Lucas, it's not uncommon to see questions like "what is the best ventilatory mode for a given situation?". Although this seem an evasive answer, I'd rather to say that there is no ideal ventilatory mode for a given situation. Explanation: Theoretically, for a patient with pulmonary fibrosis, a controlled pressure mode would be ideal, however, this can result in ventilation compromise due to a low tidal volume, so maybe this patient would be better with a volume controlled mode. The best mode is the one that best fits your patient, respecting the limits of peak pressure (typically 40 cm H2O), SpO2, Tidal Volume (no more than 8 ml / kg (ideal weight, not the actual)), etc ... It is with general anesthesia correct? I would first try an adaptation of PRVC mode (if your mechanical ventilator have it), then try VCV or PCV. Hope this helps
As one of my more experienced colleague once said '' ventilators are now build and programed to such a level to avoid trauma and to provide adequate ventilation condition so any mode you are most familiar with can be safely used for almost any type of general anaesthesia''. Of course, we must take into account the conditions of the patient and physiological impact on the patient by the procedure performed.
I usually use PCV in laparoscopic surgery, changing the parameters of the ventilator parameters to optimise the ventilatory status.
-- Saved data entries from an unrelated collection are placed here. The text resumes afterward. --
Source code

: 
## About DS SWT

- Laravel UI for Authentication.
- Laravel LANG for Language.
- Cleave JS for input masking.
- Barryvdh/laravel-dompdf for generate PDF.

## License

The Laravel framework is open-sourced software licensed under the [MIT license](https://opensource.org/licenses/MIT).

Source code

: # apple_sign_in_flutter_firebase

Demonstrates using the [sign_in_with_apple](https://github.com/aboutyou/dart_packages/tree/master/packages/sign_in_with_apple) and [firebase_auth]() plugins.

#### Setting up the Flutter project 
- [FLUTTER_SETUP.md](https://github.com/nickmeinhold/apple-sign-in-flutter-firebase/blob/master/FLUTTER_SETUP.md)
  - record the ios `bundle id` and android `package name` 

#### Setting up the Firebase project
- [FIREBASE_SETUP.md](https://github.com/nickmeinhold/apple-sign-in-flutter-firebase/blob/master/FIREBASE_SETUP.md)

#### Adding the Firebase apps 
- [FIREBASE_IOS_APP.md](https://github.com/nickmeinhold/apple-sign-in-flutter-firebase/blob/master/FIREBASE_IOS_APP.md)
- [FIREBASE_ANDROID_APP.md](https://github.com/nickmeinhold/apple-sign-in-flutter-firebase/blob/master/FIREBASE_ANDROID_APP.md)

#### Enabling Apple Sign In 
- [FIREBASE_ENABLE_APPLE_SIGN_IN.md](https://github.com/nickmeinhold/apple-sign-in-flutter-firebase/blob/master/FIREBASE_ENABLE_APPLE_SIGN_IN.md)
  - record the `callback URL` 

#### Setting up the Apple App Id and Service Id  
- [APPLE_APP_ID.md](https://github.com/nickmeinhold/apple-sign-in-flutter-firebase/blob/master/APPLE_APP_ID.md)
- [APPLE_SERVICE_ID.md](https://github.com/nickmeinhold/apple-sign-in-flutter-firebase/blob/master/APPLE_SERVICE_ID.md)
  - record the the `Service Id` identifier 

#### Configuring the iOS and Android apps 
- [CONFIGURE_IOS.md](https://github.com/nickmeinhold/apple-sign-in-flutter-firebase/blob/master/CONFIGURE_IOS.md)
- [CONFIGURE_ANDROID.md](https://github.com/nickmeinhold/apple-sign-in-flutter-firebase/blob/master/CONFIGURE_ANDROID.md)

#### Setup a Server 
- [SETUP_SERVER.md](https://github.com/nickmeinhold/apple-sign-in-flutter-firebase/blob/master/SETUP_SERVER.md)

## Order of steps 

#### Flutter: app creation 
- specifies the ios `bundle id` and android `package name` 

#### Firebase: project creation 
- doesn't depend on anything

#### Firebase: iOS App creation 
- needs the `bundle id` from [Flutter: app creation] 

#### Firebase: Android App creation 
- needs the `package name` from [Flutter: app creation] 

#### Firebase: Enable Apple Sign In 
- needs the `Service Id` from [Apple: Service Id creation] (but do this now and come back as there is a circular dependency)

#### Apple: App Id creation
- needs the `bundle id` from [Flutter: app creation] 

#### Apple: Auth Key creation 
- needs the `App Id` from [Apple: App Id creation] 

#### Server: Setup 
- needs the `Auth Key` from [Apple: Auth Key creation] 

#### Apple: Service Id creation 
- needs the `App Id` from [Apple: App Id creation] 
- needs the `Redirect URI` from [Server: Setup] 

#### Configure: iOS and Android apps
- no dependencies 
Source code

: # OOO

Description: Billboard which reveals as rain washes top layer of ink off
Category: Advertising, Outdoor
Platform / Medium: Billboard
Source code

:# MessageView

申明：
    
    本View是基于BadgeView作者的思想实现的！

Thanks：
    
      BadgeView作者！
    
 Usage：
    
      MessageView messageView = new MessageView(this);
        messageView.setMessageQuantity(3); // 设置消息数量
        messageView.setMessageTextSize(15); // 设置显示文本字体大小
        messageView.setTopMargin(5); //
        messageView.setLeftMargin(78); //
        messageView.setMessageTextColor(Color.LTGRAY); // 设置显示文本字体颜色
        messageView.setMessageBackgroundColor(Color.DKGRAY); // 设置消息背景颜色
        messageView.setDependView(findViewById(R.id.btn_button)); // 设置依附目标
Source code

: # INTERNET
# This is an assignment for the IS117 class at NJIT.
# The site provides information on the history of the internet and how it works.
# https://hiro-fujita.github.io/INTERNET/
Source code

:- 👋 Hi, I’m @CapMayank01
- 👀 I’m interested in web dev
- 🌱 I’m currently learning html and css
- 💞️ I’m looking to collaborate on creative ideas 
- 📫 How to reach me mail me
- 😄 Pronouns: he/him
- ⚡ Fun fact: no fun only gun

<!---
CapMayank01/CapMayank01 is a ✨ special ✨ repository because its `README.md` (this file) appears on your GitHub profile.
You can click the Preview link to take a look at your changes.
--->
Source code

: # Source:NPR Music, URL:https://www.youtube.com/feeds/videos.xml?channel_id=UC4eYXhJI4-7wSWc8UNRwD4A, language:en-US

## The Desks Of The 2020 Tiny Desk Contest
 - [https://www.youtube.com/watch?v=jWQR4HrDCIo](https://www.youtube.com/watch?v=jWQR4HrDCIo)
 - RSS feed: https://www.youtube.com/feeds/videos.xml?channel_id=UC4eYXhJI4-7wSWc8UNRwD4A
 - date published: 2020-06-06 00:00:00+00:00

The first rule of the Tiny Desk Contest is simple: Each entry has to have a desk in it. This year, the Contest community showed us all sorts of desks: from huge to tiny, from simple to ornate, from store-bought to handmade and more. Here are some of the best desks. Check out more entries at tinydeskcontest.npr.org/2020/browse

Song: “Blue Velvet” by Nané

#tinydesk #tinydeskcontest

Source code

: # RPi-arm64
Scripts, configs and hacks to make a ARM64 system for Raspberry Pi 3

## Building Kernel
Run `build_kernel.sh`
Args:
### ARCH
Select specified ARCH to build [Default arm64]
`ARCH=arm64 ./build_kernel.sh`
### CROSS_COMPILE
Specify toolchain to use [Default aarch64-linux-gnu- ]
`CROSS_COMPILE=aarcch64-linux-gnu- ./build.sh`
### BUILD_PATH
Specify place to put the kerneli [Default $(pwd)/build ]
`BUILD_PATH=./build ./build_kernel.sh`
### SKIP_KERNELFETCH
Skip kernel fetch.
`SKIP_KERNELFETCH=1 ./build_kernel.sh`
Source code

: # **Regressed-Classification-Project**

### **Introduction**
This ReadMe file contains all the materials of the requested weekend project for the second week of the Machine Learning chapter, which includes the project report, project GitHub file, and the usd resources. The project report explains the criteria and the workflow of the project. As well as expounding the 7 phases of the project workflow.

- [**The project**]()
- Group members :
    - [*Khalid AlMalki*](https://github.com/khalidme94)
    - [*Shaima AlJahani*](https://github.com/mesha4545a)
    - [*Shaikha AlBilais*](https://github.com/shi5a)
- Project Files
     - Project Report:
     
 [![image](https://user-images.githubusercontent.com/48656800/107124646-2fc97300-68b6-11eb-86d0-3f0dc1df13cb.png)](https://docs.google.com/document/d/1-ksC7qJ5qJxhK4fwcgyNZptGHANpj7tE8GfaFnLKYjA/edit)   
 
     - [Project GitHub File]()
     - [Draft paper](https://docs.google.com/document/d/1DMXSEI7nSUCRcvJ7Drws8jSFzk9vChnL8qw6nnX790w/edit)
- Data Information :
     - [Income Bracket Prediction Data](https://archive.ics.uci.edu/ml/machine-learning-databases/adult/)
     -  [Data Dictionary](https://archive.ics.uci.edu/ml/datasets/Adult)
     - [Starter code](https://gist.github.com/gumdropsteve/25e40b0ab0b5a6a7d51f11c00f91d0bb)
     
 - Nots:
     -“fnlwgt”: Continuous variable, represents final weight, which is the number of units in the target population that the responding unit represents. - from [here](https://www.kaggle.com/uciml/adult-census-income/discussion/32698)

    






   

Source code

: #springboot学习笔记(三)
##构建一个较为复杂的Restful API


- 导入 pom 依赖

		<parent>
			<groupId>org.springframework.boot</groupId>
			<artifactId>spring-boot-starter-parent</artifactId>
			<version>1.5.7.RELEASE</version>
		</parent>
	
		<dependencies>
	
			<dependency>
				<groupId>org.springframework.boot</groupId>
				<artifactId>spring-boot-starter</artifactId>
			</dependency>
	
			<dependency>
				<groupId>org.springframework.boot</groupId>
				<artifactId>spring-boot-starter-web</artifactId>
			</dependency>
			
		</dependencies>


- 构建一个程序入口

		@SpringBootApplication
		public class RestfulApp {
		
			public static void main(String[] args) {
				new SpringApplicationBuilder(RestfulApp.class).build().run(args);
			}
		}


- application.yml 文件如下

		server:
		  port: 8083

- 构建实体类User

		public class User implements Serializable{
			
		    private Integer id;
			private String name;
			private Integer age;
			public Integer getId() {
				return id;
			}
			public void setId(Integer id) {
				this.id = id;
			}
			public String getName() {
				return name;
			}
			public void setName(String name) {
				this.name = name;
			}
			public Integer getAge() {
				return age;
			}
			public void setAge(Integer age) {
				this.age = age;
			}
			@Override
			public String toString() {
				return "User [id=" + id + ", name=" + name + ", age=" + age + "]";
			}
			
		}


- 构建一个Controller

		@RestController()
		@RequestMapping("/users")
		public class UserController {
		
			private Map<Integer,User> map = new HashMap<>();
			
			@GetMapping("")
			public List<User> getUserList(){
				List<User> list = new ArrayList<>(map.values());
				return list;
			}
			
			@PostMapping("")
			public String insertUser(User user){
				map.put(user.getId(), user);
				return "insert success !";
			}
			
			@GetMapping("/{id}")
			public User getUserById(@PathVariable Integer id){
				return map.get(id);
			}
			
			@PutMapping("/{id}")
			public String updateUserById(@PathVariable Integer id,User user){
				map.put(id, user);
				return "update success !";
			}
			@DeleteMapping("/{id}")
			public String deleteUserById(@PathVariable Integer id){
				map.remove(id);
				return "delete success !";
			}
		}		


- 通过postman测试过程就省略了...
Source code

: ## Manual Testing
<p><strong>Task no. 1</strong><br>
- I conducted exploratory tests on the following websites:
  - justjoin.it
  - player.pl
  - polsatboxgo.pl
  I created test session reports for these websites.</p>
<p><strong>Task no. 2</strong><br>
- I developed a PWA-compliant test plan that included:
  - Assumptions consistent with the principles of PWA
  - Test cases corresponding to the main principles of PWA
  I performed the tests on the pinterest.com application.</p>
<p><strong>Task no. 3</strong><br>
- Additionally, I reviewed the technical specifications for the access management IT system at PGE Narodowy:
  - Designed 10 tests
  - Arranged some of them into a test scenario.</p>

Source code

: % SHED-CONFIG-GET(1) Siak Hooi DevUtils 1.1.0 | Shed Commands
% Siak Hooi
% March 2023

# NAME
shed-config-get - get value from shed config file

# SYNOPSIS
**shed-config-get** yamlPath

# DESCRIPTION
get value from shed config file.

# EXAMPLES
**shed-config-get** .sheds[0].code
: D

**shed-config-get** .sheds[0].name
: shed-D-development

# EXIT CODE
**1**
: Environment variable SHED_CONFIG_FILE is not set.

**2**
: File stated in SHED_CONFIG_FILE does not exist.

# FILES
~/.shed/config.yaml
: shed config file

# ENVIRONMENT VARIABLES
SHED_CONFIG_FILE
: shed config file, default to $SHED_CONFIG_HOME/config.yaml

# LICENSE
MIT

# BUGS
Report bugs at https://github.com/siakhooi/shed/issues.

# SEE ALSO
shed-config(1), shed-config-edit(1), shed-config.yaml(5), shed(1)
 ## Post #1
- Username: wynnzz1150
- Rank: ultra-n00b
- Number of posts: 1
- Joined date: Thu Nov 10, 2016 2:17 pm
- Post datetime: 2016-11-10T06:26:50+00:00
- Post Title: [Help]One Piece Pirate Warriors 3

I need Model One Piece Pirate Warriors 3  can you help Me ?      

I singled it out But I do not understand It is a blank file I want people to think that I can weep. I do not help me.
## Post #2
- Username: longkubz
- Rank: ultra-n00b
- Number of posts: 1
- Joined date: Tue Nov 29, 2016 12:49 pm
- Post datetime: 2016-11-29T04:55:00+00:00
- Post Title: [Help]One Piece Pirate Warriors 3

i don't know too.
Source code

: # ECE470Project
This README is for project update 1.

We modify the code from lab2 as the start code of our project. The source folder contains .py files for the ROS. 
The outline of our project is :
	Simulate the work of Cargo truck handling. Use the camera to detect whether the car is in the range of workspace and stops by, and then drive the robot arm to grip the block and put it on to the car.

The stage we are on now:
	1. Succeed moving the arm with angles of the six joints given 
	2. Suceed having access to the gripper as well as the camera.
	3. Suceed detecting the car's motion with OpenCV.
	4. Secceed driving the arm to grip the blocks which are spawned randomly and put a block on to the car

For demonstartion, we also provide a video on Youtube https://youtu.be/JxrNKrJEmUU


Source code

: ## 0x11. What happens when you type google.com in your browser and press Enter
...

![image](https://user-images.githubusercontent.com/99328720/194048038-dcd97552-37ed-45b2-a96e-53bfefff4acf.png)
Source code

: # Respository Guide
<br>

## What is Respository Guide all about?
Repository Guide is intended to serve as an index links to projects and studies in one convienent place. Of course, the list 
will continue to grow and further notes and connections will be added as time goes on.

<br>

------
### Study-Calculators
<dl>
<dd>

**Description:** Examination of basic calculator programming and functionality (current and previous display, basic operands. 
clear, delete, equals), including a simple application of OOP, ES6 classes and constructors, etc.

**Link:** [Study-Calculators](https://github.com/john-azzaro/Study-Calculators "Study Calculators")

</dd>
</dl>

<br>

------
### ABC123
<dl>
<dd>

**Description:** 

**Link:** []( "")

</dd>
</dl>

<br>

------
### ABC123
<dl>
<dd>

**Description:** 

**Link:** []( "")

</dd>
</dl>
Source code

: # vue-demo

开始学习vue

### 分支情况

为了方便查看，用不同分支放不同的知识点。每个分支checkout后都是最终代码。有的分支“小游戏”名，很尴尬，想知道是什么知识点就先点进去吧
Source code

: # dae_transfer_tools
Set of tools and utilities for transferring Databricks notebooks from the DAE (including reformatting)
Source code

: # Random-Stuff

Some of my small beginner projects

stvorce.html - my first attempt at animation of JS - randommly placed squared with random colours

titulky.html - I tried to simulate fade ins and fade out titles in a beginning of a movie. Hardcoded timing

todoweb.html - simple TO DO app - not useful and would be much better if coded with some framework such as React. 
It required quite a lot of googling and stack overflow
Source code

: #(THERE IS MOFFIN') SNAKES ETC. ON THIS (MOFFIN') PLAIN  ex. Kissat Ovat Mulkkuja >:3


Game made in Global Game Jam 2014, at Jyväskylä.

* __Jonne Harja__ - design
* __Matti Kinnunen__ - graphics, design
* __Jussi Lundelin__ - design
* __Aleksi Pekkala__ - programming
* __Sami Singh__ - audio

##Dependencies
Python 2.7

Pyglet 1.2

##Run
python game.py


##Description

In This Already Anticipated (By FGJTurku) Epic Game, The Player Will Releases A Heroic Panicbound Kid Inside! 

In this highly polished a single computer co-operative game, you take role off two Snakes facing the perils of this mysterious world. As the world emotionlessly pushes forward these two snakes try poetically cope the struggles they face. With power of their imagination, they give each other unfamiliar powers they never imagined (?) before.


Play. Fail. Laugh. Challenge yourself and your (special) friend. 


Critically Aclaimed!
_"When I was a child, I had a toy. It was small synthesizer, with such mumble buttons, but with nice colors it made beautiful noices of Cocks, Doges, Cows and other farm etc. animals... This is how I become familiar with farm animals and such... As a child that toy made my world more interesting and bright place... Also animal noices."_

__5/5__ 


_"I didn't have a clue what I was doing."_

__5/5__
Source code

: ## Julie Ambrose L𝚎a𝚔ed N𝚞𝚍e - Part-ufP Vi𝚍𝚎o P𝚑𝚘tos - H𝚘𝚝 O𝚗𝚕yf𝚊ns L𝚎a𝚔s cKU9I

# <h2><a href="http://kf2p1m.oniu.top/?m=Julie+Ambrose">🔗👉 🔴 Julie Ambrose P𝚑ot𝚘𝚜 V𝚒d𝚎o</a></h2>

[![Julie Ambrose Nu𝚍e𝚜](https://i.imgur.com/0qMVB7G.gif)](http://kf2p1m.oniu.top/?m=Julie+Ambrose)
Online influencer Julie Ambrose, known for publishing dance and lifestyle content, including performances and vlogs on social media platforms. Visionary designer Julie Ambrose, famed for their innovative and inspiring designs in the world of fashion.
But there were situations when I had to switch to VCV because I wasn't getting anywhere with PCV. So the best type of ventilatory mode is the one you are most comfortable and the one that suits your patient best as mentioned in the previous answer
PRVC or VCV can be used. In most of the ventilators in anesthesia machine, PRVC mode is not available so VCV is the most common option. RR (respiratory rate) should be adjusted (increased) accordingly to keep the ETCO2 within normal range. In Trendelenburg position, head is lowered and abdominal contents pushes the diaphragm upward so small tidal volume is preferred (6-8 ml/ Kg of ideal body wt.).